[Stored data entries]
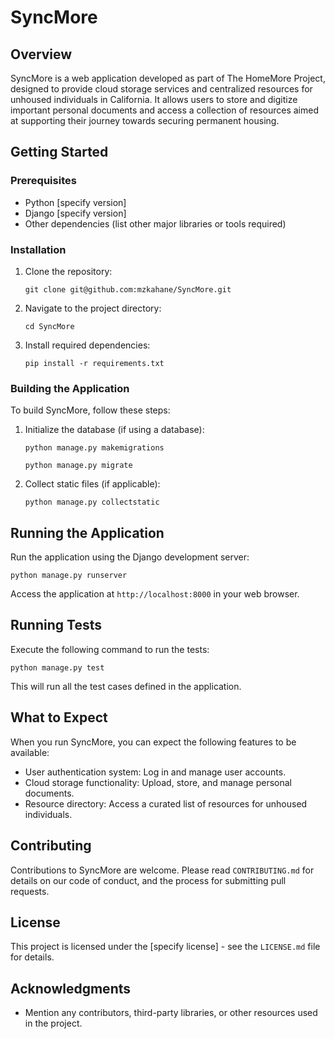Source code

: # SyncMore

## Overview
SyncMore is a web application developed as part of The HomeMore Project, designed to provide cloud storage services and centralized resources for unhoused individuals in California. It allows users to store and digitize important personal documents and access a collection of resources aimed at supporting their journey towards securing permanent housing.

## Getting Started

### Prerequisites
- Python [specify version]
- Django [specify version]
- Other dependencies (list other major libraries or tools required)

### Installation
1. Clone the repository:

    `git clone git@github.com:mzkahane/SyncMore.git`

2. Navigate to the project directory:

    `cd SyncMore`

3. Install required dependencies:

    `pip install -r requirements.txt`

### Building the Application
To build SyncMore, follow these steps:
1. Initialize the database (if using a database):

    `python manage.py makemigrations`

    `python manage.py migrate`

2. Collect static files (if applicable):

    `python manage.py collectstatic`

## Running the Application
Run the application using the Django development server:

    python manage.py runserver

Access the application at `http://localhost:8000` in your web browser.

## Running Tests
Execute the following command to run the tests:

    python manage.py test

This will run all the test cases defined in the application.

## What to Expect
When you run SyncMore, you can expect the following features to be available:
- User authentication system: Log in and manage user accounts.
- Cloud storage functionality: Upload, store, and manage personal documents.
- Resource directory: Access a curated list of resources for unhoused individuals.

## Contributing
Contributions to SyncMore are welcome. Please read `CONTRIBUTING.md` for details on our code of conduct, and the process for submitting pull requests.

## License
This project is licensed under the [specify license] - see the `LICENSE.md` file for details.

## Acknowledgments
- Mention any contributors, third-party libraries, or other resources used in the project.


[//]: # (To run the project SyncMore on any local PC, you will need some dependencies, please use the commands below to install:)

[//]: # (   )
[//]: # (     pip install Django)

[//]: # (To run the project SyncMore, please navigate to the root directory, run:)

[//]: # ()
[//]: # (    python3 manage.py runserver)

[//]: # ()
[//]: # (For object storage, please install the following package:)

[//]: # ()
[//]: # (    pip install django-storages boto3)

[//]: # (    )
[//]: # (    pip install requests)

[TASK DIRECTIONS] Please print every record above exactly, but leave the pictures out.

[EXERCISE OUTPUT]
Source code

: # SyncMore

## Overview
SyncMore is a web application developed as part of The HomeMore Project, designed to provide cloud storage services and centralized resources for unhoused individuals in California. It allows users to store and digitize important personal documents and access a collection of resources aimed at supporting their journey towards securing permanent housing.

## Getting Started

### Prerequisites
- Python [specify version]
- Django [specify version]
- Other dependencies (list other major libraries or tools required)

### Installation
1. Clone the repository:

    `git clone git@github.com:mzkahane/SyncMore.git`

2. Navigate to the project directory:

    `cd SyncMore`

3. Install required dependencies:

    `pip install -r requirements.txt`

### Building the Application
To build SyncMore, follow these steps:
1. Initialize the database (if using a database):

    `python manage.py makemigrations`

    `python manage.py migrate`

2. Collect static files (if applicable):

    `python manage.py collectstatic`

## Running the Application
Run the application using the Django development server:

    python manage.py runserver

Access the application at `http://localhost:8000` in your web browser.

## Running Tests
Execute the following command to run the tests:

    python manage.py test

This will run all the test cases defined in the application.

## What to Expect
When you run SyncMore, you can expect the following features to be available:
- User authentication system: Log in and manage user accounts.
- Cloud storage functionality: Upload, store, and manage personal documents.
- Resource directory: Access a curated list of resources for unhoused individuals.

## Contributing
Contributions to SyncMore are welcome. Please read `CONTRIBUTING.md` for details on our code of conduct, and the process for submitting pull requests.

## License
This project is licensed under the [specify license] - see the `LICENSE.md` file for details.

## Acknowledgments
- Mention any contributors, third-party libraries, or other resources used in the project.


[//]: # (To run the project SyncMore on any local PC, you will need some dependencies, please use the commands below to install:)

[//]: # (   )
[//]: # (     pip install Django)

[//]: # (To run the project SyncMore, please navigate to the root directory, run:)

[//]: # ()
[//]: # (    python3 manage.py runserver)

[//]: # ()
[//]: # (For object storage, please install the following package:)

[//]: # ()
[//]: # (    pip install django-storages boto3)

[//]: # (    )
[//]: # (    pip install requests)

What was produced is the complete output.